Cathy M. you left a comment for a RAK yesterday, but I have no way of getting hold of you. Email me your address, and I'll get your card out right away. Just click "Email Me" -----------> over there, under my picture. If I don't hear from you today, I'll choose another commenter. Thanks.
And now, on to your regularly scheduled Friday Funny:
These are from a book called Disorder in the American Courts, and are
things people actually said in court, word for word, taken down and
now published by court reporters who had the torment of staying calm
while these exchanges were actually taking place.
ATTORNEY: Are you sexually active?
WITNESS: No, I just lie there.
______________________________________
ATTORNEY: What gear were you in at the moment of the impact?
WITNESS: Gucci sweats and Reeboks.
______________________________________
ATTORNEY: This myasthenia gravis, does it affect your memory at all?
WITNESS: Yes.
ATTORNEY: And in what ways does it affect your memory?
WITNESS: I forget.
ATTORNEY: You forget? Can you give us an example of something you forgot?
_______________________________________
ATTORNEY: What was the first thing your husband said to you that morning?

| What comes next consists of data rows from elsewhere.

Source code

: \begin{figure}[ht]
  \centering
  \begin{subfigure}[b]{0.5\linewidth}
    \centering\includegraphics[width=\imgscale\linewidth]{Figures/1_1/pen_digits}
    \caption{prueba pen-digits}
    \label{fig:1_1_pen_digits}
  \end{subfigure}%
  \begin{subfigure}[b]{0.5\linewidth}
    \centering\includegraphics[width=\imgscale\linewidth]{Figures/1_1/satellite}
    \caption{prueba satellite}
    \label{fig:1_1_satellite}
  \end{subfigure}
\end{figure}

WITNESS: He said, 'Where am I, Cathy?'
ATTORNEY: And why did that upset you?
WITNESS: My name is Susan!
_______________________________________
ATTORNEY: Do you know if your daughter has ever been involved in voodoo?
WITNESS: We both do.
ATTORNEY: Voodoo?
WITNESS: We do.
ATTORNEY: You do?
WITNESS: Yes, voodoo.
_______________________________________
ATTORNEY: Now doctor, isn't it true that when a person dies in his
sleep, he doesn't know about it until the next morning?

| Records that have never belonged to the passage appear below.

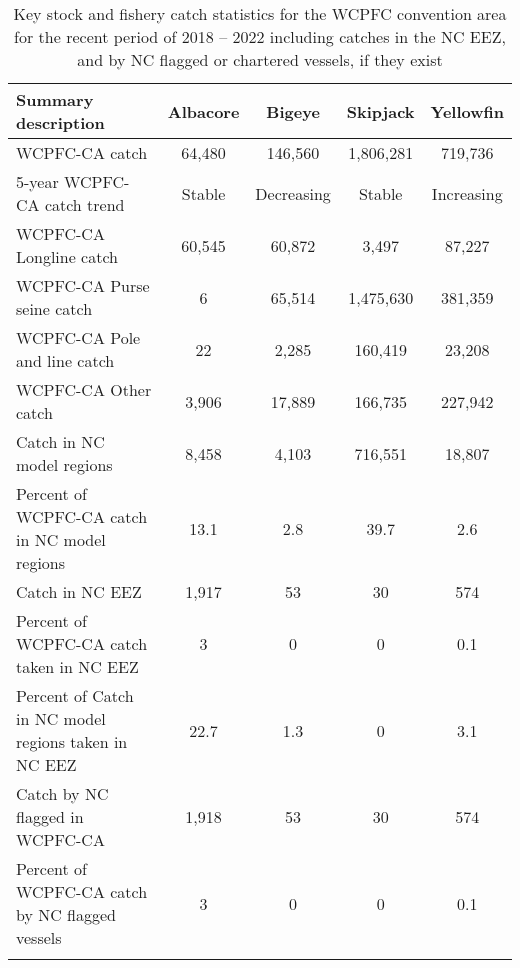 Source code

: \begin{longtable}{lcccc}
\caption{Key stock and fishery catch statistics for the WCPFC convention area for the recent period of 2018 -- 2022 including catches in the NC EEZ, and by NC flagged or chartered vessels, if they exist} \\ 
  \hline
Summary description & Albacore & Bigeye & Skipjack & Yellowfin \\ 
  \hline
WCPFC-CA catch & 64,480 & 146,560 & 1,806,281 & 719,736 \\ 
  5-year WCPFC-CA catch trend & Stable & Decreasing & Stable & Increasing \\ 
  WCPFC-CA Longline catch & 60,545 & 60,872 & 3,497 & 87,227 \\ 
  WCPFC-CA Purse seine catch & 6 & 65,514 & 1,475,630 & 381,359 \\ 
  WCPFC-CA Pole and line catch & 22 & 2,285 & 160,419 & 23,208 \\ 
  WCPFC-CA Other catch & 3,906 & 17,889 & 166,735 & 227,942 \\ 
  Catch in NC model regions & 8,458 & 4,103 & 716,551 & 18,807 \\ 
  Percent of WCPFC-CA catch in NC model regions & 13.1 & 2.8 & 39.7 & 2.6 \\ 
   \hline
Catch in NC EEZ & 1,917 & 53 & 30 & 574 \\ 
  Percent of WCPFC-CA catch taken in NC EEZ & 3 & 0 & 0 & 0.1 \\ 
  Percent of Catch in NC model regions taken in NC EEZ & 22.7 & 1.3 & 0 & 3.1 \\ 
  Catch by NC flagged in WCPFC-CA & 1,918 & 53 & 30 & 574 \\ 
  Percent of WCPFC-CA catch by NC flagged vessels & 3 & 0 & 0 & 0.1 \\ 
  \hline
\label{cat_sum_tab}
\end{longtable}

WITNESS: Did you actually pass the bar exam?
_______________________________________
ATTORNEY: The youngest son, the twenty-year-old, how old is he?
WITNESS: Uh, he's twenty-one.
________________________________________
ATTORNEY: Were you present when your picture was taken?

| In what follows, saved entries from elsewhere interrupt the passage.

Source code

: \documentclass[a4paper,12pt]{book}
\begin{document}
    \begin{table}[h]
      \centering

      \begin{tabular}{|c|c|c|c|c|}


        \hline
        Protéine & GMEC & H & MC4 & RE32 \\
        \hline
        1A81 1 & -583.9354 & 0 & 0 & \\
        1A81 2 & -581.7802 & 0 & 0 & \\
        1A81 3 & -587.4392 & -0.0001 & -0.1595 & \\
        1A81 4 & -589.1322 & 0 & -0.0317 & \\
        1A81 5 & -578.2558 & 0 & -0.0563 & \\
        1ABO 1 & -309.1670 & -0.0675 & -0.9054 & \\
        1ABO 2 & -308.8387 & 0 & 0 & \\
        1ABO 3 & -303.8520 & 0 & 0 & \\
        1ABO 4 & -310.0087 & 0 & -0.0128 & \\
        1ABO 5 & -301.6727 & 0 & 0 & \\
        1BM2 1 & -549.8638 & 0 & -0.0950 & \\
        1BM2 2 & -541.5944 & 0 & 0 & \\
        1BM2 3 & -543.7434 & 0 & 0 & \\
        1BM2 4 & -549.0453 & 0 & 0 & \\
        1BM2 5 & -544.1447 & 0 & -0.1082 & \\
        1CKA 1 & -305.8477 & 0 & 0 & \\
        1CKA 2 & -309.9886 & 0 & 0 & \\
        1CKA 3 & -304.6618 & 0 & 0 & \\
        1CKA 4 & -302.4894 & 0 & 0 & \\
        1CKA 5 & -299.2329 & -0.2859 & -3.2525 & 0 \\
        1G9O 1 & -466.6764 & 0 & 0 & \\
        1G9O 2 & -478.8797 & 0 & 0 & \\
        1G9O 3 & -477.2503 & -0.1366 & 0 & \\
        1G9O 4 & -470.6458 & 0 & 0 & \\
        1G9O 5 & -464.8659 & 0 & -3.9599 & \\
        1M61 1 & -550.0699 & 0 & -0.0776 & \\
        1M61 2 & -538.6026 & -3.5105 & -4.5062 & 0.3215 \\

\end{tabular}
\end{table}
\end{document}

WITNESS: Are you shitt'in me?
________________________________________
ATTORNEY: So the date of conception (of the baby) was August 8th?
WITNESS: Yes.
ATTORNEY: And what were you doing at that time?
WITNESS: Uh.... I was gett'in laid!
________________________________________
ATTORNEY: She had three children, right?
WITNESS: Yes.
ATTORNEY: How many were boys?
WITNESS: None.
ATTORNEY: Were there any girls?
WITNESS: Are you shittin me? Your Honor, I think I need a different
attorney. Can I get a new attorney?
_________________________________________
ATTORNEY: How was your first marriage terminated?
WITNESS: By death.
ATTORNEY: And by whose death was it terminated?
WITNESS: Now whose death do you suppose terminated it?
_________________________________________
ATTORNEY: Can you describe the individual?
WITNESS: He was about medium height and had a beard.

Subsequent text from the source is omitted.